Владимир даже отшатнулся.

– Отколе тебе знать было, кто я таков?

– В злачёных доспехах простые люди не ездят. Спутник твой, не глядя на младость твою, тебя Володимиром Андреевичем зовет. Доспех на тебе иссечен, а после Ржевы молва об удали младого князя Серпуховского дошла и до наших лесов. Бишь, княже, узнать тебя хитрость не велика.

– А коли так, что же вы, мужики, не захватили меня в полон? Чаю, князь Михайло вас озолотил бы!

Карп вздохнул, переступил с ноги на ногу, стоял он в разбитых лаптях прямо в луже.

– Эх, княже, поглядел ты на наше житье, нашего хлеба поел, а так ничего и не понял. Да какой мужик по своей воле в княжецкую драку полезет? И злата князя Михайлы нам не надобно!

– Чем же отблагодарить тебя?

– И от тебя казны не возьму. – Карп вдруг замолк, полез за пазуху, вытащил тряпицу, развернул и протянул Владимиру Андреевичу кусок хлеба.

– Вот, отдай великому князю Дмитрию Ивановичу, пусть и он отведает, пусть знает, каково народу от усобицы.

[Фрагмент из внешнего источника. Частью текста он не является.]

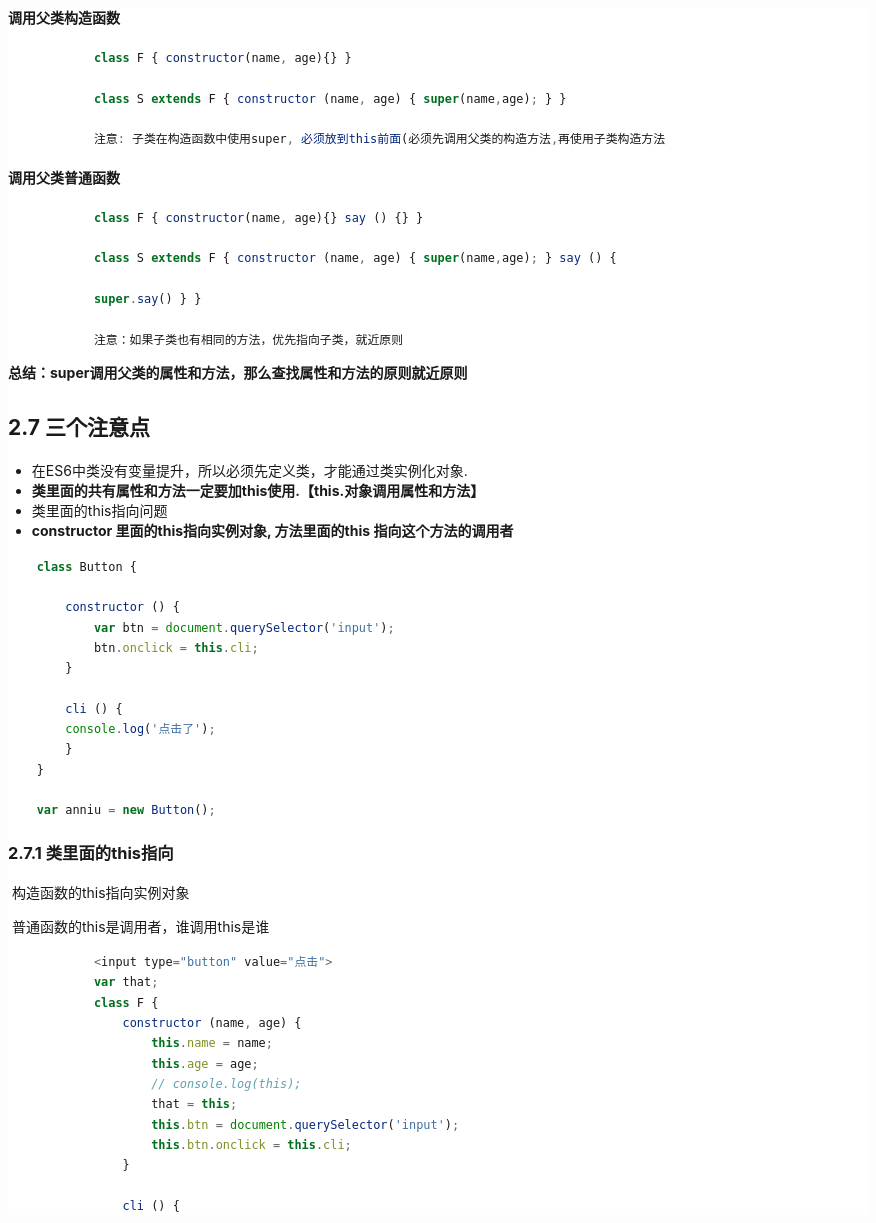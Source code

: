 #### 		**调用父类构造函数**

```js
			class F { constructor(name, age){} }

			class S extends F { constructor (name, age) { super(name,age); } }

			注意: 子类在构造函数中使用super, 必须放到this前面(必须先调用父类的构造方法,再使用子类构造方法
```

#### 		**调用父类普通函数**

```js
			class F { constructor(name, age){} say () {} }

			class S extends F { constructor (name, age) { super(name,age); } say () { 
                
            super.say() } }

			注意：如果子类也有相同的方法，优先指向子类，就近原则
```

​			    **总结：super调用父类的属性和方法，那么查找属性和方法的原则就近原则**

## 2.7 三个注意点

- 在ES6中类没有变量提升，所以必须先定义类，才能通过类实例化对象.
- **类里面的共有属性和方法一定要加this使用.【this.对象调用属性和方法】**
- 类里面的this指向问题
- **constructor 里面的this指向实例对象, 方法里面的this 指向这个方法的调用者**

```js
	class Button {

		constructor () {
			var btn = document.querySelector('input');
			btn.onclick = this.cli;
		}

		cli () {
		console.log('点击了');
		}
	}

	var anniu = new Button();
```

### 	2.7.1 类里面的this指向

​			构造函数的this指向实例对象

​			普通函数的this是调用者，谁调用this是谁

```js
			<input type="button" value="点击">
			var that;
			class F {
				constructor (name, age) {
					this.name = name;
					this.age = age;
					// console.log(this);
					that = this;
					this.btn = document.querySelector('input');
					this.btn.onclick = this.cli;
				}

				cli () {
```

Вот мы и квиты. Прощай!

Еще не доехав до московского стана, Владимир Андреевич и Фома повстречали один за другим три отряда, посланные на их поиски.

Владимир, не задерживаясь, пошел в шатер Дмитрия Ивановича. Тот бросился ему навстречу.

– Брат, где ты пропадал?

– Заблудился. В землянке у мужиков ночевал, они и на дорогу вывели.

– Где же они? Их наградить надо!

Владимир испытующе поглядел на Дмитрия: «Поймет ли?»

– Награды они не взяли. Об ином речь. Видел я, брат, в землянке ребят в огневице, видел людей, чахнущих от голода и сырости, ел хлеб их, а тот человек, что меня на дорогу вывел, велел и тебе ломтик мужицкого хлеба передать. Отведай!

Дмитрий взял кусок, разломил, понюхал и принялся жевать. Владимир молча смотрел. Дмитрий Иванович проглотил хлеб, повертел вторую половину куска и принялся за нее. Съел, взглянул на брата. У того лицо пошло красными пятнами.

– Митя, свои, русские люди мрут от такого хлеба! И нас, князей, за усобицу клянут. Повоевали мы Тверскую землю, хватит! Пойдем домой!

Дмитрий ответил не сразу. Подумав, он вздохнул, взглянул в очи Владимиру, не опустил глаз.

– Эх, Володя! – Дмитрий говорил печально, с укоризной. – Иль и ты в битвах с Тверью простую усобицу видишь? Князь Михайло на всю Русь кричит, что я на него посягаю, что на отчину его руку наложил. По–древнему, по–удельному – так оно и есть, прав он. А я перед Русью прав, ибо лишь единая Русь татарское иго сбросит! А впрочем, уходить восвояси все равно нам придется. Вести есть: Ольгерд Гедеминович собирает воинства много.

Владимир спросил тревожно:

– А из Пскова вести есть?

– Вот то–то и оно, что немцы напор на Псков не ослабляют, и у Ольгерда руки развязаны.

– Значит…

– Значит, Михайло Александрович не зря в Литву ушел!